- Episode no.: Season 1 Episode 6
- Directed by: Lee Philips
- Written by: Laurence Marks
- Production code: J310
- Original air date: October 22, 1972

Guest appearances
- Ed Flanders; Bert Kramer; Tom Sparks; Marcia Strassman; Herb Voland;

Episode chronology
| ← Previous "The Moose" | Next → "Bananas, Crackers and Nuts" |
- M*A*S*H season 1

= Yankee Doodle Doctor =

"Yankee Doodle Doctor" is the sixth episode of the television series M*A*S*H. It was first broadcast on October 22, 1972, and was rerun April 8, 1973. It was written by Laurence Marks and directed by Lee Philips.
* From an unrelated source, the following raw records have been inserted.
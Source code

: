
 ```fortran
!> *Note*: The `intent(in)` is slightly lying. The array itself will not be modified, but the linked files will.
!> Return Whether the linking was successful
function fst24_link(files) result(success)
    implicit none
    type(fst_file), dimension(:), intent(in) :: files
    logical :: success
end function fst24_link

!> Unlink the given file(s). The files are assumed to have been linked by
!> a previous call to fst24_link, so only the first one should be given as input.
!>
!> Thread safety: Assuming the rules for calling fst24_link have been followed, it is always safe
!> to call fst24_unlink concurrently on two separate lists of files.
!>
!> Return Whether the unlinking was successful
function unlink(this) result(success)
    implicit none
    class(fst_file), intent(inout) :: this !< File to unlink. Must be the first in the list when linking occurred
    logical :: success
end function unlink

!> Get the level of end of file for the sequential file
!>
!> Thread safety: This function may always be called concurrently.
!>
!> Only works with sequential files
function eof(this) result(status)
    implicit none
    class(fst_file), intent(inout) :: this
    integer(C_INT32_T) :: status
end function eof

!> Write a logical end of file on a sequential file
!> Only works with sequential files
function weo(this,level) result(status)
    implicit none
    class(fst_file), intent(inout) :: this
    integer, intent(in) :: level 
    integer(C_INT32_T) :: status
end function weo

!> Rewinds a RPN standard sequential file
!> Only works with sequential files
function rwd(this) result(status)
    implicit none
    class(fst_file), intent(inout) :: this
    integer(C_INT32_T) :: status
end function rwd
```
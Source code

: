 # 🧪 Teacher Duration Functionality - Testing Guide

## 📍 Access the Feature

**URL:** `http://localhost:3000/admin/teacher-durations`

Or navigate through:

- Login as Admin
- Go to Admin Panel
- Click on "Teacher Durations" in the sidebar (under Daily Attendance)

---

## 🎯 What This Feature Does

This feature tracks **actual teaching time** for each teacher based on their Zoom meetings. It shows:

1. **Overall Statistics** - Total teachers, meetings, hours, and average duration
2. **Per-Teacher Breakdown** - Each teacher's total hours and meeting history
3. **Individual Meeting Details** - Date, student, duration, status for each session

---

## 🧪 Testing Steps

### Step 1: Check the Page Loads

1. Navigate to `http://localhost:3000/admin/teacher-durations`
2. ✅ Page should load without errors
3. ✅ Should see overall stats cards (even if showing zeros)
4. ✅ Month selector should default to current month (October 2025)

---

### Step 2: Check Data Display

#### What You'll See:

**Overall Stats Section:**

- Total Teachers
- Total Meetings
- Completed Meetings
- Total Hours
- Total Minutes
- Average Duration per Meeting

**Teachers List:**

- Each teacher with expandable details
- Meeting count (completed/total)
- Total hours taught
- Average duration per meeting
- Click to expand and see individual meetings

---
The guest cast includes Ed Flanders as Lt. Bricker, Bert Kramer as Sgt. Martin, Tom Sparks as Corpsman, Marcia Strassman as Nurse Margie Cutler, and Herb Voland as Brig. Gen. Crandell Clayton.

==Plot==
Lieutenant Bricker is making a documentary about Mobile Army Surgical Hospital (MASH) units, and General Clayton recommends the 4077th. However, when Hawkeye and Trapper discover the "documentary" is little more than Army propaganda, they destroy it and make their own version.

Bricker wants one of the doctors to "star" in his documentary, and Hawkeye Pierce agrees when faced with the possibility that the role could go to Frank Burns. Discovering that the documentary is turgid propaganda, Pierce and McIntyre destroy the film at night by exposing it to light. They persuade Blake to let them make their own film and turn it into a comedy, casting Hawkeye as a Groucho Marx-type doctor, Trapper as a Harpo Marx-esque surgeon, and Radar as their hapless patient. The final scene is a somber monologue by Hawkeye about the grim realities of war, delivered at the bedside of a patient in the post-op ward.

Blake is mortified and Clayton is initially unimpressed, while the rest of the crowd loves the film. Afterward, Clayton tells Blake to destroy it but save one copy for him, so that he can have something to laugh at once the war is over. He also intends to use the final scene in his own documentary.

==Themes and reception==
This is one of the first episodes of M*A*S*H to deal strongly with anti-war themes. In April 1973, this episode was cited by Newsweek as an example of "irony at its most abrasive".